TASK DETAILS:
Transcribe every line below exactly; no image goes into the output.

[Collected data]
○ ○ ○

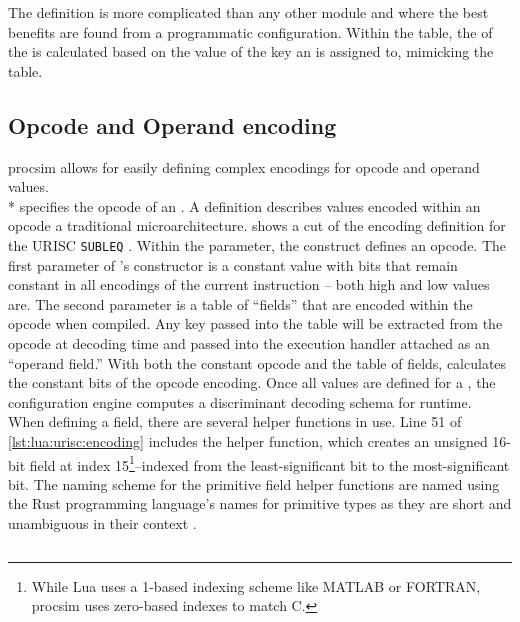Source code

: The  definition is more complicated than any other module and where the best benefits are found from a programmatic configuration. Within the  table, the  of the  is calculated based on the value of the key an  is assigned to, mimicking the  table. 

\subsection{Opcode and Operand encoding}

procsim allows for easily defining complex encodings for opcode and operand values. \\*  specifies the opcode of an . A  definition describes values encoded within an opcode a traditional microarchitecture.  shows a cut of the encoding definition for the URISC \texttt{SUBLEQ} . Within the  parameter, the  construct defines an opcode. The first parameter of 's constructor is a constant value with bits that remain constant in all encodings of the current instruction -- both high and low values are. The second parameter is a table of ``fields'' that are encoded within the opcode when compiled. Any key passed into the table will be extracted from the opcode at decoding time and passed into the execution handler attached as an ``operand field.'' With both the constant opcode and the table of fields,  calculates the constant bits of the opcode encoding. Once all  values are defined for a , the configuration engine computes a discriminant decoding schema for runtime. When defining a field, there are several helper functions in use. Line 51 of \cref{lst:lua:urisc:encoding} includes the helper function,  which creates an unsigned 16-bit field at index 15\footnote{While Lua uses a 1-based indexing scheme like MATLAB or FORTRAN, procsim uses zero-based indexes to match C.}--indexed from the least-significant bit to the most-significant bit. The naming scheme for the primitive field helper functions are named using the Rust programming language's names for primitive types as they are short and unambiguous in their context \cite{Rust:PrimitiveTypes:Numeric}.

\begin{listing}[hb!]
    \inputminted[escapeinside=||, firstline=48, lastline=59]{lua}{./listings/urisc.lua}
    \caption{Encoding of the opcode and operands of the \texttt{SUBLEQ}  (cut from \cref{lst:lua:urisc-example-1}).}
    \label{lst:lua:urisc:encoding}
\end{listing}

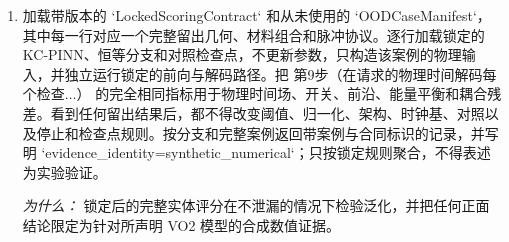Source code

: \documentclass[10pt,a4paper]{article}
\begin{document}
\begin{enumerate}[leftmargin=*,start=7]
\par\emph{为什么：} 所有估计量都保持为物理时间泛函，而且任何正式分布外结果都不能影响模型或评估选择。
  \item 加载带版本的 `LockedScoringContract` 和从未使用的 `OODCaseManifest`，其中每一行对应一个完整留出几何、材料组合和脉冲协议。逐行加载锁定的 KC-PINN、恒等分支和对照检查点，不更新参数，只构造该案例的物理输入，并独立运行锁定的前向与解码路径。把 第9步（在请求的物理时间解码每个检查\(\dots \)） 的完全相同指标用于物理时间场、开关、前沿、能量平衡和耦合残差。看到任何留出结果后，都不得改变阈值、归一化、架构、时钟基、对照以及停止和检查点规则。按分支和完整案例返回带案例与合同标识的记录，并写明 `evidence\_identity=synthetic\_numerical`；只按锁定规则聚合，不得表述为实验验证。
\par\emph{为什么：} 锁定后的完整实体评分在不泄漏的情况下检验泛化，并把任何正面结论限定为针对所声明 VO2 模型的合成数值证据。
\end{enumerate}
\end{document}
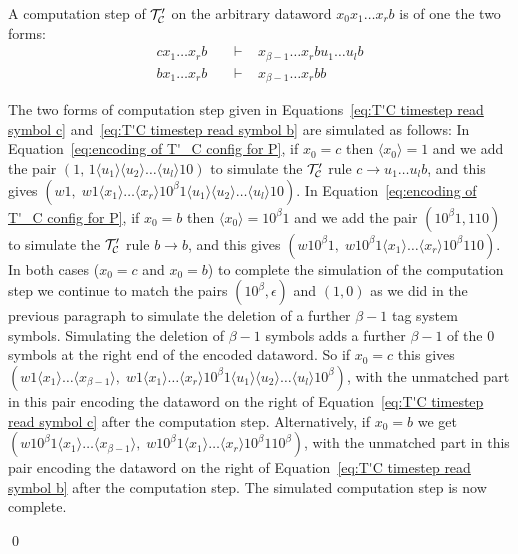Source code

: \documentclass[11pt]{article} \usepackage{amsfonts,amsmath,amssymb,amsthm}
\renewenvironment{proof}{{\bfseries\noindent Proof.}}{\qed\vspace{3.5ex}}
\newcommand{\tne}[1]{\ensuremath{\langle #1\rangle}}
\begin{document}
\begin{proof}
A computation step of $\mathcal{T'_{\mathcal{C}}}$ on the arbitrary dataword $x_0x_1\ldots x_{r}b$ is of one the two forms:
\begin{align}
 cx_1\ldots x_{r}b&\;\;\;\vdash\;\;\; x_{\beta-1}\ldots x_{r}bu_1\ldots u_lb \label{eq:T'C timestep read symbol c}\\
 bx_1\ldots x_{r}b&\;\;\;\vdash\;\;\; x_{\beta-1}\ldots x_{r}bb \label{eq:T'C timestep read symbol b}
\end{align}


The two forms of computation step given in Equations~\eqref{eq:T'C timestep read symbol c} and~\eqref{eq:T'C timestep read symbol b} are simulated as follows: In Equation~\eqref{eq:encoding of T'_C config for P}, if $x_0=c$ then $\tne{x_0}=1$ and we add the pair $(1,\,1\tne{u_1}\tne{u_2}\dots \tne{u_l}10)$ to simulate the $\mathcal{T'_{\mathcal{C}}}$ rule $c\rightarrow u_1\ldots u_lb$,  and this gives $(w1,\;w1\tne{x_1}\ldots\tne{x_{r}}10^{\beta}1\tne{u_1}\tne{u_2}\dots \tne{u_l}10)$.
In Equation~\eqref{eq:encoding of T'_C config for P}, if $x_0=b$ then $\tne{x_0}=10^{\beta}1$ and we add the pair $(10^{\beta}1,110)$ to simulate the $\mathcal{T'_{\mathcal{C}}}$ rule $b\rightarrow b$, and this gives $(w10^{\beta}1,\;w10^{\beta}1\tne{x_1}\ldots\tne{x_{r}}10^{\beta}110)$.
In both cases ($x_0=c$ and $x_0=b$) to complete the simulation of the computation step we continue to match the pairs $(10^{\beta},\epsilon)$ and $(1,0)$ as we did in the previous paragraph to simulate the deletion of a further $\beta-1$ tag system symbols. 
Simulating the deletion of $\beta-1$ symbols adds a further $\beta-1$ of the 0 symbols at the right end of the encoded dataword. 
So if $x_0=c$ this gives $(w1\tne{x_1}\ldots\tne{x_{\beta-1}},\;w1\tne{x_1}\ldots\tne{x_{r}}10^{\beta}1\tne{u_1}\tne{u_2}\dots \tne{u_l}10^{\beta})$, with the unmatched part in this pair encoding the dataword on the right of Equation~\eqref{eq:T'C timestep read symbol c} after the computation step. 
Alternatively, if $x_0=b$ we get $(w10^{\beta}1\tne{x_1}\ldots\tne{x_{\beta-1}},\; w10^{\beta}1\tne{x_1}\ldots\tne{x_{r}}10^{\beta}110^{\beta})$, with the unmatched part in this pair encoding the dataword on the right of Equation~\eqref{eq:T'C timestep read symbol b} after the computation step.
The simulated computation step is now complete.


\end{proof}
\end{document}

○ ○ ○

ANSWER TO THE EXERCISE:
Source code

: The  definition is more complicated than any other module and where the best benefits are found from a programmatic configuration. Within the  table, the  of the  is calculated based on the value of the key an  is assigned to, mimicking the  table. 

\subsection{Opcode and Operand encoding}

procsim allows for easily defining complex encodings for opcode and operand values. \\*  specifies the opcode of an . A  definition describes values encoded within an opcode a traditional microarchitecture.  shows a cut of the encoding definition for the URISC \texttt{SUBLEQ} . Within the  parameter, the  construct defines an opcode. The first parameter of 's constructor is a constant value with bits that remain constant in all encodings of the current instruction -- both high and low values are. The second parameter is a table of ``fields'' that are encoded within the opcode when compiled. Any key passed into the table will be extracted from the opcode at decoding time and passed into the execution handler attached as an ``operand field.'' With both the constant opcode and the table of fields,  calculates the constant bits of the opcode encoding. Once all  values are defined for a , the configuration engine computes a discriminant decoding schema for runtime. When defining a field, there are several helper functions in use. Line 51 of \cref{lst:lua:urisc:encoding} includes the helper function,  which creates an unsigned 16-bit field at index 15\footnote{While Lua uses a 1-based indexing scheme like MATLAB or FORTRAN, procsim uses zero-based indexes to match C.}--indexed from the least-significant bit to the most-significant bit. The naming scheme for the primitive field helper functions are named using the Rust programming language's names for primitive types as they are short and unambiguous in their context \cite{Rust:PrimitiveTypes:Numeric}.

\begin{listing}[hb!]
    \inputminted[escapeinside=||, firstline=48, lastline=59]{lua}{./listings/urisc.lua}
    \caption{Encoding of the opcode and operands of the \texttt{SUBLEQ}  (cut from \cref{lst:lua:urisc-example-1}).}
    \label{lst:lua:urisc:encoding}
\end{listing}

Source code

: \documentclass[10pt,a4paper]{article}
\begin{document}
\begin{enumerate}[leftmargin=*,start=7]
\par\emph{为什么：} 所有估计量都保持为物理时间泛函，而且任何正式分布外结果都不能影响模型或评估选择。
  \item 加载带版本的 `LockedScoringContract` 和从未使用的 `OODCaseManifest`，其中每一行对应一个完整留出几何、材料组合和脉冲协议。逐行加载锁定的 KC-PINN、恒等分支和对照检查点，不更新参数，只构造该案例的物理输入，并独立运行锁定的前向与解码路径。把 第9步（在请求的物理时间解码每个检查\(\dots \)） 的完全相同指标用于物理时间场、开关、前沿、能量平衡和耦合残差。看到任何留出结果后，都不得改变阈值、归一化、架构、时钟基、对照以及停止和检查点规则。按分支和完整案例返回带案例与合同标识的记录，并写明 `evidence\_identity=synthetic\_numerical`；只按锁定规则聚合，不得表述为实验验证。
\par\emph{为什么：} 锁定后的完整实体评分在不泄漏的情况下检验泛化，并把任何正面结论限定为针对所声明 VO2 模型的合成数值证据。
\end{enumerate}
\end{document}
Source code

: \documentclass[11pt]{article} \usepackage{amsfonts,amsmath,amssymb,amsthm}
\renewenvironment{proof}{{\bfseries\noindent Proof.}}{\qed\vspace{3.5ex}}
\newcommand{\tne}[1]{\ensuremath{\langle #1\rangle}}
\begin{document}
\begin{proof}
A computation step of $\mathcal{T'_{\mathcal{C}}}$ on the arbitrary dataword $x_0x_1\ldots x_{r}b$ is of one the two forms:
\begin{align}
 cx_1\ldots x_{r}b&\;\;\;\vdash\;\;\; x_{\beta-1}\ldots x_{r}bu_1\ldots u_lb \label{eq:T'C timestep read symbol c}\\
 bx_1\ldots x_{r}b&\;\;\;\vdash\;\;\; x_{\beta-1}\ldots x_{r}bb \label{eq:T'C timestep read symbol b}
\end{align}


The two forms of computation step given in Equations~\eqref{eq:T'C timestep read symbol c} and~\eqref{eq:T'C timestep read symbol b} are simulated as follows: In Equation~\eqref{eq:encoding of T'_C config for P}, if $x_0=c$ then $\tne{x_0}=1$ and we add the pair $(1,\,1\tne{u_1}\tne{u_2}\dots \tne{u_l}10)$ to simulate the $\mathcal{T'_{\mathcal{C}}}$ rule $c\rightarrow u_1\ldots u_lb$,  and this gives $(w1,\;w1\tne{x_1}\ldots\tne{x_{r}}10^{\beta}1\tne{u_1}\tne{u_2}\dots \tne{u_l}10)$.
In Equation~\eqref{eq:encoding of T'_C config for P}, if $x_0=b$ then $\tne{x_0}=10^{\beta}1$ and we add the pair $(10^{\beta}1,110)$ to simulate the $\mathcal{T'_{\mathcal{C}}}$ rule $b\rightarrow b$, and this gives $(w10^{\beta}1,\;w10^{\beta}1\tne{x_1}\ldots\tne{x_{r}}10^{\beta}110)$.
In both cases ($x_0=c$ and $x_0=b$) to complete the simulation of the computation step we continue to match the pairs $(10^{\beta},\epsilon)$ and $(1,0)$ as we did in the previous paragraph to simulate the deletion of a further $\beta-1$ tag system symbols. 
Simulating the deletion of $\beta-1$ symbols adds a further $\beta-1$ of the 0 symbols at the right end of the encoded dataword. 
So if $x_0=c$ this gives $(w1\tne{x_1}\ldots\tne{x_{\beta-1}},\;w1\tne{x_1}\ldots\tne{x_{r}}10^{\beta}1\tne{u_1}\tne{u_2}\dots \tne{u_l}10^{\beta})$, with the unmatched part in this pair encoding the dataword on the right of Equation~\eqref{eq:T'C timestep read symbol c} after the computation step. 
Alternatively, if $x_0=b$ we get $(w10^{\beta}1\tne{x_1}\ldots\tne{x_{\beta-1}},\; w10^{\beta}1\tne{x_1}\ldots\tne{x_{r}}10^{\beta}110^{\beta})$, with the unmatched part in this pair encoding the dataword on the right of Equation~\eqref{eq:T'C timestep read symbol b} after the computation step.
The simulated computation step is now complete.


\end{proof}
\end{document}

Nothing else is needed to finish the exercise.